You are viewing a plain text version of this content. The canonical link for it is here.
Posted to reviews@mesos.apache.org by Benjamin Mahler <bm...@apache.org> on 2017/08/22 19:11:42 UTC

Re: Review Request 61639: Fixed a bug where the agent kills and still launches a task.

-----------------------------------------------------------
This is an automatically generated e-mail. To reply, visit:
https://reviews.apache.org/r/61639/
-----------------------------------------------------------

(Updated Aug. 22, 2017, 7:11 p.m.)


Review request for mesos, Anand Mazumdar and Vinod Kone.


Changes
-------

Rebased and clarified why the task must be transitioned synchronously per vinod's suggestion.


Summary (updated)
-----------------

Fixed a bug where the agent kills and still launches a task.

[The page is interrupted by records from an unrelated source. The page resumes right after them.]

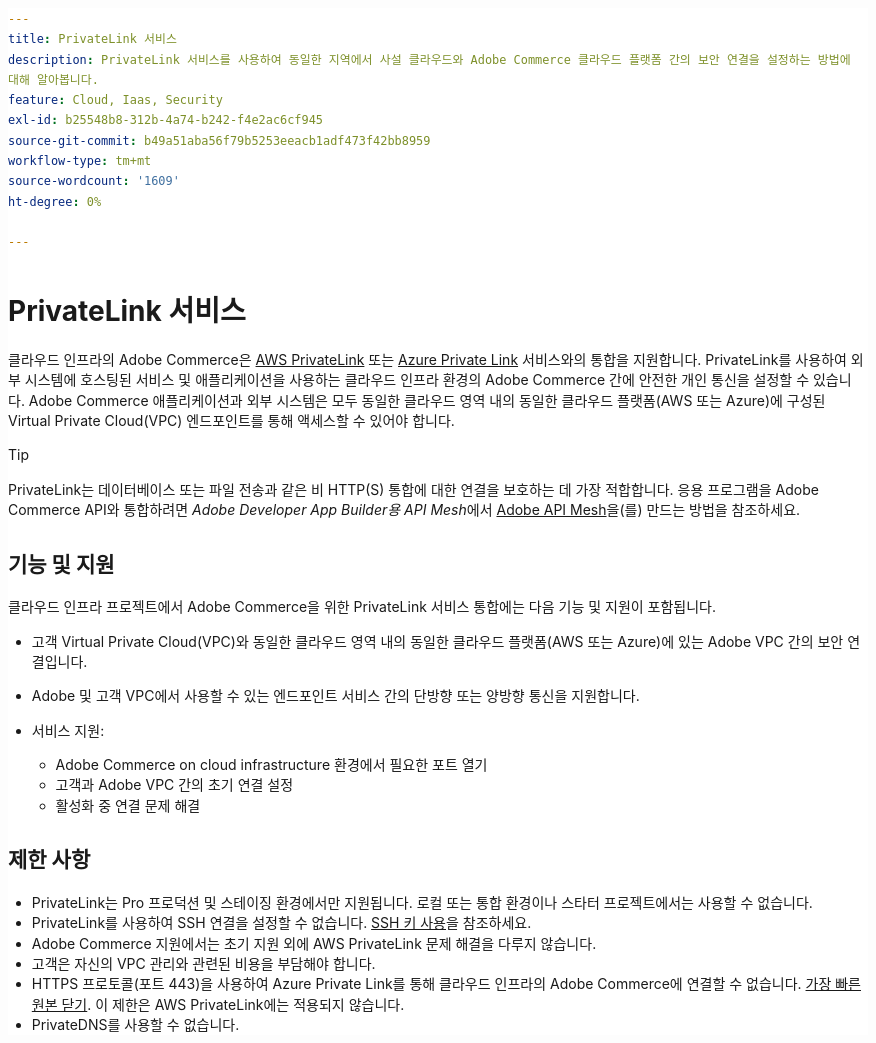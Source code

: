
 ```yaml
---
title: PrivateLink 서비스
description: PrivateLink 서비스를 사용하여 동일한 지역에서 사설 클라우드와 Adobe Commerce 클라우드 플랫폼 간의 보안 연결을 설정하는 방법에 대해 알아봅니다.
feature: Cloud, Iaas, Security
exl-id: b25548b8-312b-4a74-b242-f4e2ac6cf945
source-git-commit: b49a51aba56f79b5253eeacb1adf473f42bb8959
workflow-type: tm+mt
source-wordcount: '1609'
ht-degree: 0%

---
```


# PrivateLink 서비스

클라우드 인프라의 Adobe Commerce은 [AWS PrivateLink](https://aws.amazon.com/privatelink/) 또는 [Azure Private Link](https://learn.microsoft.com/en-us/azure/private-link/) 서비스와의 통합을 지원합니다. PrivateLink를 사용하여 외부 시스템에 호스팅된 서비스 및 애플리케이션을 사용하는 클라우드 인프라 환경의 Adobe Commerce 간에 안전한 개인 통신을 설정할 수 있습니다. Adobe Commerce 애플리케이션과 외부 시스템은 모두 동일한 클라우드 영역 내의 동일한 클라우드 플랫폼(AWS 또는 Azure)에 구성된 Virtual Private Cloud(VPC) 엔드포인트를 통해 액세스할 수 있어야 합니다.

>[!TIP]
>
>PrivateLink는 데이터베이스 또는 파일 전송과 같은 비 HTTP(S) 통합에 대한 연결을 보호하는 데 가장 적합합니다. 응용 프로그램을 Adobe Commerce API와 통합하려면 _Adobe Developer App Builder용 API Mesh_&#x200B;에서 [Adobe API Mesh](https://developer.adobe.com/graphql-mesh-gateway/gateway/create-mesh/)을(를) 만드는 방법을 참조하세요.

## 기능 및 지원

클라우드 인프라 프로젝트에서 Adobe Commerce을 위한 PrivateLink 서비스 통합에는 다음 기능 및 지원이 포함됩니다.

- 고객 Virtual Private Cloud(VPC)와 동일한 클라우드 영역 내의 동일한 클라우드 플랫폼(AWS 또는 Azure)에 있는 Adobe VPC 간의 보안 연결입니다.
- Adobe 및 고객 VPC에서 사용할 수 있는 엔드포인트 서비스 간의 단방향 또는 양방향 통신을 지원합니다.
- 서비스 지원:

   - Adobe Commerce on cloud infrastructure 환경에서 필요한 포트 열기
   - 고객과 Adobe VPC 간의 초기 연결 설정
   - 활성화 중 연결 문제 해결

## 제한 사항

- PrivateLink는 Pro 프로덕션 및 스테이징 환경에서만 지원됩니다. 로컬 또는 통합 환경이나 스타터 프로젝트에서는 사용할 수 없습니다.
- PrivateLink를 사용하여 SSH 연결을 설정할 수 없습니다. [SSH 키 사용](secure-connections.md)을 참조하세요.
- Adobe Commerce 지원에서는 초기 지원 외에 AWS PrivateLink 문제 해결을 다루지 않습니다.
- 고객은 자신의 VPC 관리와 관련된 비용을 부담해야 합니다.
- HTTPS 프로토콜(포트 443)을 사용하여 Azure Private Link를 통해 클라우드 인프라의 Adobe Commerce에 연결할 수 없습니다. [가장 빠른 원본 닫기](https://experienceleague.adobe.com/docs/commerce-knowledge-base/kb/faq/fastly-origin-cloaking-enablement-faq.html). 이 제한은 AWS PrivateLink에는 적용되지 않습니다.
- PrivateDNS를 사용할 수 없습니다.


[인터페이스 끝점 연결 요청 수락 및 거부]: https://docs.aws.amazon.com/vpc/latest/userguide/accept-reject-endpoint-requests.html
[Endpoint Service에 대한 권한 추가 및 제거]: https://docs.aws.amazon.com/vpc/latest/userguide/add-endpoint-service-permissions.html
[Amazon: Azure Private Link 연결 문제 해결]: https://docs.microsoft.com/en-us/azure/private-link/troubleshoot-private-link-connectivity
[AWS: 엔드포인트 서비스 연결 문제 해결]: https://aws.amazon.com/premiumsupport/knowledge-center/connect-endpoint-service-vpc/
[Azure 개인 링크 워크플로]: https://docs.microsoft.com/en-us/azure/private-link/private-link-service-overview#workflow
[로드 밸런서 만들기]: https://docs.microsoft.com/en-us/azure/load-balancer/quickstart-load-balancer-standard-public-portal
[네트워크 로드 밸런서 만들기]: https://docs.aws.amazon.com/elasticloadbalancing/latest/network/create-network-load-balancer.html
[끝점 서비스 구성 만들기]: https://docs.aws.amazon.com/vpc/latest/userguide/create-endpoint-service.html
[인터페이스 엔드포인트 만들기]: https://docs.aws.amazon.com/vpc/latest/userguide/vpce-interface.html#create-interface-endpoint
[interface endpoint lifecycle]: https://docs.aws.amazon.com/vpc/latest/userguide/vpce-interface.html#vpce-interface-lifecycle
[인터페이스 엔드포인트]: https://docs.aws.amazon.com/vpc/latest/userguide/vpce-interface.html
[개인 끝점 연결 관리]: https://docs.microsoft.com/en-us/azure/private-link/manage-private-endpoint
[연결 요청 관리]: https://docs.microsoft.com/en-us/azure/private-link/private-link-service-overview#manage-your-connection-requests
[비공개 엔드포인트]: https://docs.microsoft.com/en-us/azure/private-link/private-endpoint-overview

Bugs: MESOS-7744 and MESOS-7865
    https://issues.apache.org/jira/browse/MESOS-7744
    https://issues.apache.org/jira/browse/MESOS-7865


Repository: mesos


Description
-------

The following race leads to the agent both killing and launching a task:

  (1) Slave::__run completes, task is now within Executor::queuedTasks.
  (2) Slave::killTask locates the executor based on the task ID residing
      in queuedTasks, calls Slave::statusUpdate() with TASK_KILLED.
  (3) Slave::___run assumes that killed tasks have been removed from
      Executor::queuedTasks, but this now occurs asynchronously in
      Slave::_statusUpdate. So, the agent still sees the queued task
      and delivers it and adds the task to Executor::launchedTasks.
  (3) Slave::_statusUpdate runs, removes the task from
      Executor::launchedTasks and adds it to Executor::terminatedTasks.

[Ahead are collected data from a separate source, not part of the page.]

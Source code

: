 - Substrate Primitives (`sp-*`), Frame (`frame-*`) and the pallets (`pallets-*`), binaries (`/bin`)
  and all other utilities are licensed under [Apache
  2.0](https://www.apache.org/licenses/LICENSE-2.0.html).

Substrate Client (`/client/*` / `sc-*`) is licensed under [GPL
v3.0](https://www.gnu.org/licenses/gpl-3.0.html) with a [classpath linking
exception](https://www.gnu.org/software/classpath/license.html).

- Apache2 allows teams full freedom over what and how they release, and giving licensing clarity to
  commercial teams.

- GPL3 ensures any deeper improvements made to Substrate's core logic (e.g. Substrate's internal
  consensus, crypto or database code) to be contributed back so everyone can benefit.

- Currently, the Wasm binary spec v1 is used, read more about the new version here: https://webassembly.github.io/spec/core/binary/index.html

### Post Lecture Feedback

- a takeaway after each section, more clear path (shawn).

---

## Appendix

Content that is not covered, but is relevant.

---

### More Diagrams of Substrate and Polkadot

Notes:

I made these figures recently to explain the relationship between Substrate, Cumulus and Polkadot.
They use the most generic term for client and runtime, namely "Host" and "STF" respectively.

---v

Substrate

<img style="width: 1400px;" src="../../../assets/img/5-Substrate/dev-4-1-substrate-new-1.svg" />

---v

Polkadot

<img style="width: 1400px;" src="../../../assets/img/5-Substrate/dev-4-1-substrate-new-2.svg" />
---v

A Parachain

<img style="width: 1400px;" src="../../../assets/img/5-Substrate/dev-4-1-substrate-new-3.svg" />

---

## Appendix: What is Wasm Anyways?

The fix applied here is to synchronously transition queued tasks to
a terminal state when statusUpdate is called. This can be done because
for queued tasks, we do not need to retrieve the container status (the
task never reached the container).


Diffs (updated)
-----

  src/slave/slave.hpp 0e07a1af733003bb897cbebb7c1f64437063353d 
  src/slave/slave.cpp 50d2a10cd68f6611efd4e691e5325e6e0c06f33a 


Diff: https://reviews.apache.org/r/61639/diff/2/

Changes: https://reviews.apache.org/r/61639/diff/1-2/


Testing
-------

make check

SlaveTest.KillQueuedTaskDuringExecutorRegistration captures this case, but it did not delay retrieving the container status. This test could have been updated previously to delay the container status, but now there is no container status to delay, so I've left the test alone.


Thanks,

Benjamin Mahler